La statua della Madonna di Lourdes a Tropea

Affidata all’Unitalsi dal Santuario di Lourdes

 

di Vittoria Saccà

foto Salvatore Libertino

 

E’ arrivata la domenica mattina del 10 febbraio ed è stata accolta nella concattedrale di Tropea la statua della Madonnina di Lourdes. Quella stessa che nella città francese, ogni sera viene portata in processione accompagnata dalle migliaia di fiaccole che i tanti devoti accendono. Un evento straordinario per noi e per tutta la Calabria che ha visto transitare per le sue strade la miracolosa Madonnina. L’evento è rientrato nelle celebrazioni avviate per ricordare il 150esimo anno della sua apparizione. Come è ben noto, l’11 febbraio del 1858, una giovane contadinella di soli quattordici anni, Bernardette Soubirous, disse d’aver visto una “bella Signora” in una grotta appena poco lontana dal piccolo sobborgo di Massabielle. “Io scorsi una signora vestita di bianco.- Dichiarò Bernardette - Indossava un abito bianco, un velo bianco, una cintura blu ed una rosa gialla sui piedi”. Fino al 16 luglio di quello stesso anno, la “bella Signora” le apparve per ben diciotto volte. L’immagine da lei descritta, da allora entrò a far parte dell’iconografia classica per tutti i cattolici. Là dove la giovane disse d’averla incontrata, nel 1864, venne posta una statua della Madonna, poi, intorno alla grotta delle apparizioni, fu costruito un santuario che divenne meta di tanti pellegrini, provenienti da ogni angolo della terra. Per coloro che non sono in buone condizioni fisiche, viene allestito ogni anno il “treno bianco”, dall’Unitalsi (Unione nazionale italiana trasporto ammalati a Lourdes e santuari internazionali); gli ammalati, o i portatori di handicap, vengono accompagnati amorevolmente per tutto il pellegrinaggio da volontari. Ed è stato proprio all’Unitalsi che il santuario di Lourdes, nella ricorrenza del 150esimo anniversario dell’apparizione, ha voluto affidare il viaggio della statuetta della Madonna e delle reliquie di Bernardette. Mentre la sezione dell’Unitalsi di Roma ha potuto venerare le reliquie, la sezione calabrese, per noi l’unità di Vibo Valentia presieduta da Vittoria Chiaravalloti Trongadi, ha avuto l’onore di avere la statua della Madonnina.

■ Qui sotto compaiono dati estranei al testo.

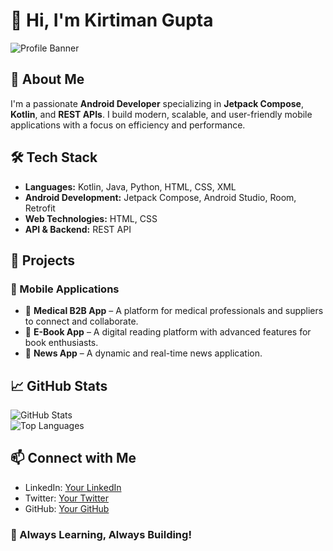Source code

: # 👋 Hi, I'm Kirtiman Gupta 

![Profile Banner](https://your-image-link.com)  

## 🚀 About Me  
I'm a passionate **Android Developer** specializing in **Jetpack Compose**, **Kotlin**, and **REST APIs**. I build modern, scalable, and user-friendly mobile applications with a focus on efficiency and performance.  

## 🛠 Tech Stack  
- **Languages:** Kotlin, Java, Python, HTML, CSS, XML  
- **Android Development:** Jetpack Compose, Android Studio, Room, Retrofit  
- **Web Technologies:** HTML, CSS  
- **API & Backend:** REST API  

## 📌 Projects  
### 📱 Mobile Applications  
- 🏥 **Medical B2B App** – A platform for medical professionals and suppliers to connect and collaborate.  
- 📖 **E-Book App** – A digital reading platform with advanced features for book enthusiasts.  
- 📰 **News App** – A dynamic and real-time news application.  


## 📈 GitHub Stats  
![GitHub Stats](https://github-readme-stats.vercel.app/api?username=your-github-username&show_icons=true&theme=dark)  
![Top Languages](https://github-readme-stats.vercel.app/api/top-langs/?username=your-github-username&layout=compact&theme=dark)  

## 📫 Connect with Me  
- LinkedIn: [Your LinkedIn](https://www.linkedin.com/in/kirtiman29/)  
- Twitter: [Your Twitter](https://twitter.com/your-profile)  
- GitHub: [Your GitHub](https://github.com/Kirtiman29)  

### 🚀 Always Learning, Always Building!  
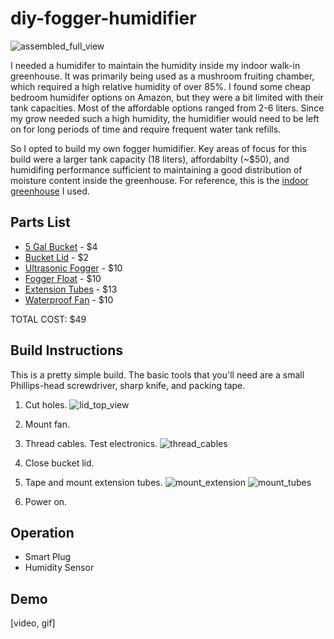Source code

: # diy-fogger-humidifier

![assembled_full_view](https://user-images.githubusercontent.com/1174029/75936687-7ca3fe80-5e48-11ea-8f94-96d295f9af78.jpg)

I needed a humidifer to maintain the humidity inside my indoor walk-in greenhouse. It was primarily being used as a mushroom fruiting chamber, which required a high relative humidity of over 85%. I found some cheap bedroom humidifer options on Amazon, but they were a bit limited with their tank capacities. Most of the affordable options ranged from 2-6 liters. Since my grow needed such a high humidity, the humidifier would need to be left on for long periods of time and require frequent water tank refills.

So I opted to build my own fogger humidifier. Key areas of focus for this build were a larger tank capacity (18 liters), affordabilty (~$50), and humidifing performance sufficient to maintaining a good distribution of moisture content inside the greenhouse. For reference, this is the [indoor greenhouse](https://smile.amazon.com/gp/product/B00U9RGVWK/) I used.


## Parts List
- [5 Gal Bucket](https://www.lowes.com/pd/United-Solutions-5-Gallon-General-Bucket/1000462835) - $4
- [Bucket Lid](https://www.lowes.com/pd/Encore-Plastics-12-in-Blue-Plastic-Bucket-Lid/3029999) - $2
- [Ultrasonic Fogger](https://smile.amazon.com/gp/product/B00PAK245E/) - $10
- [Fogger Float](https://www.ebay.com/itm/Spare-FLOAT-BUOY-for-1-3-5-9-12-head-disc-ultrasonic-MIST-MAKER-fogger/222170140688) - $10
- [Extension Tubes](https://smile.amazon.com/gp/product/B07VCLR6SZ/) - $13
- [Waterproof Fan](https://smile.amazon.com/gp/product/B07NZS7BN7/) - $10

TOTAL COST: $49


## Build Instructions
This is a pretty simple build. The basic tools that you'll need are a small Phillips-head screwdriver, sharp knife, and packing tape.

1. Cut holes.
![lid_top_view](https://user-images.githubusercontent.com/1174029/76055065-34640980-5f38-11ea-9119-c768bdb1d2ab.jpg)
2. Mount fan.

3. Thread cables. Test electronics.
![thread_cables](https://user-images.githubusercontent.com/1174029/76055067-34fca000-5f38-11ea-9247-3cd65d7d158a.jpg)
4. Close bucket lid.

5. Tape and mount extension tubes.
![mount_extension](https://user-images.githubusercontent.com/1174029/76055078-3928bd80-5f38-11ea-9a4a-4c7d550892d6.jpg)
![mount_tubes](https://user-images.githubusercontent.com/1174029/76055076-38902700-5f38-11ea-8154-6f1a1b2d65f6.jpg)

6. Power on.


## Operation
- Smart Plug
- Humidity Sensor

## Demo
[video, gif]

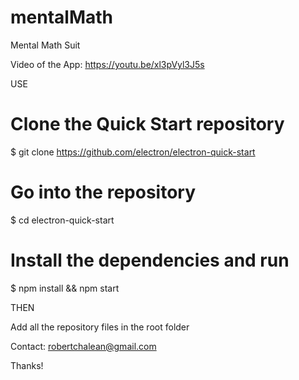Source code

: # mentalMath
Mental Math Suit

Video of the App: https://youtu.be/xl3pVyl3J5s

USE

# Clone the Quick Start repository
$ git clone https://github.com/electron/electron-quick-start

# Go into the repository
$ cd electron-quick-start

# Install the dependencies and run
$ npm install && npm start

THEN

Add all the repository files in the root folder

Contact: robertchalean@gmail.com

Thanks!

Dopo l’immensa emozione che la sua presenza ha suscitato nei numerosi fedeli, nel pomeriggio la statua è stata trasportata a Mileto mentre lunedì mattina, 11 febbraio giorno dedicato agli ammalati, ha visitato l’ospedale Jazzolino di Vibo Valentia. Nel pomeriggio ha raggiunto la cittadina di Paravati che, come sappiamo, grazie alla speciale presenza di Natuzza Evolo, è stata battezzata la “piccola Lourdes”. Martedì mattina la statua ha fatto il suo ingresso nella Casa Circondariale di Vibo Valentia per poi raggiungere Lametia Terme. La preziosa e venerata statuetta resterà in Calabria per tutto il mese di marzo.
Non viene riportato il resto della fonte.